== EXERCISE ==
Scan the lines below and report each one containing "type" by copying it.
++++
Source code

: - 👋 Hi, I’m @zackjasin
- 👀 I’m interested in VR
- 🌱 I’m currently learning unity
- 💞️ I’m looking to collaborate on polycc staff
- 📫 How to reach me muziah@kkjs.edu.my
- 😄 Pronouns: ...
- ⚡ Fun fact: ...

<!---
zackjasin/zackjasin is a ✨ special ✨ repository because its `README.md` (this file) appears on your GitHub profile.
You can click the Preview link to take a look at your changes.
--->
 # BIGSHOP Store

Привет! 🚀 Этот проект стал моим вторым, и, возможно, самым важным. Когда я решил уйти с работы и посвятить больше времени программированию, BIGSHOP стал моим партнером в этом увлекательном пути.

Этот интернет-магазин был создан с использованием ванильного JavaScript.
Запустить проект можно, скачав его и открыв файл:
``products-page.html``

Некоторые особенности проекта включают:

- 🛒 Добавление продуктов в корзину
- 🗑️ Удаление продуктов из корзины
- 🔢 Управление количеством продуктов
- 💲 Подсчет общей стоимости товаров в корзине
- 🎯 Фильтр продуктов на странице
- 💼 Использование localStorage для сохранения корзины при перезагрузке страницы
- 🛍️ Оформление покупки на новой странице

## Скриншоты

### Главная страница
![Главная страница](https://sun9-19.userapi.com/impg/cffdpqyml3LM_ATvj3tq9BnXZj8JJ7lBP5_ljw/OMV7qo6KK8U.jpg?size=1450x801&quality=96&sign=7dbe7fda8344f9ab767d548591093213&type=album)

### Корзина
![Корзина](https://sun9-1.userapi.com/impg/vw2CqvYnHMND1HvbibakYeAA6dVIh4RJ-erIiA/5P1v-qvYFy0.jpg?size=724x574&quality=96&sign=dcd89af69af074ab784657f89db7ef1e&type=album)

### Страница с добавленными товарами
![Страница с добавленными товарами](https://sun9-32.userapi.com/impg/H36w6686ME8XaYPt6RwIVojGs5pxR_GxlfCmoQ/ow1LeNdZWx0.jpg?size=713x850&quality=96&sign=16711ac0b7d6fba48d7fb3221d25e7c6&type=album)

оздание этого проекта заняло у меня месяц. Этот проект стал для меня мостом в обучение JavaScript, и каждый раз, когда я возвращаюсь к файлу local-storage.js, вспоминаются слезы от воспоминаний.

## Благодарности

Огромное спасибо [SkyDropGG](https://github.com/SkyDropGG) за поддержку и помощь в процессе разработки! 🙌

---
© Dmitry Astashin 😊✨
++++
== RESULT ==
![Главная страница](https://sun9-19.userapi.com/impg/cffdpqyml3LM_ATvj3tq9BnXZj8JJ7lBP5_ljw/OMV7qo6KK8U.jpg?size=1450x801&quality=96&sign=7dbe7fda8344f9ab767d548591093213&type=album)
![Корзина](https://sun9-1.userapi.com/impg/vw2CqvYnHMND1HvbibakYeAA6dVIh4RJ-erIiA/5P1v-qvYFy0.jpg?size=724x574&quality=96&sign=dcd89af69af074ab784657f89db7ef1e&type=album)
![Страница с добавленными товарами](https://sun9-32.userapi.com/impg/H36w6686ME8XaYPt6RwIVojGs5pxR_GxlfCmoQ/ow1LeNdZWx0.jpg?size=713x850&quality=96&sign=16711ac0b7d6fba48d7fb3221d25e7c6&type=album)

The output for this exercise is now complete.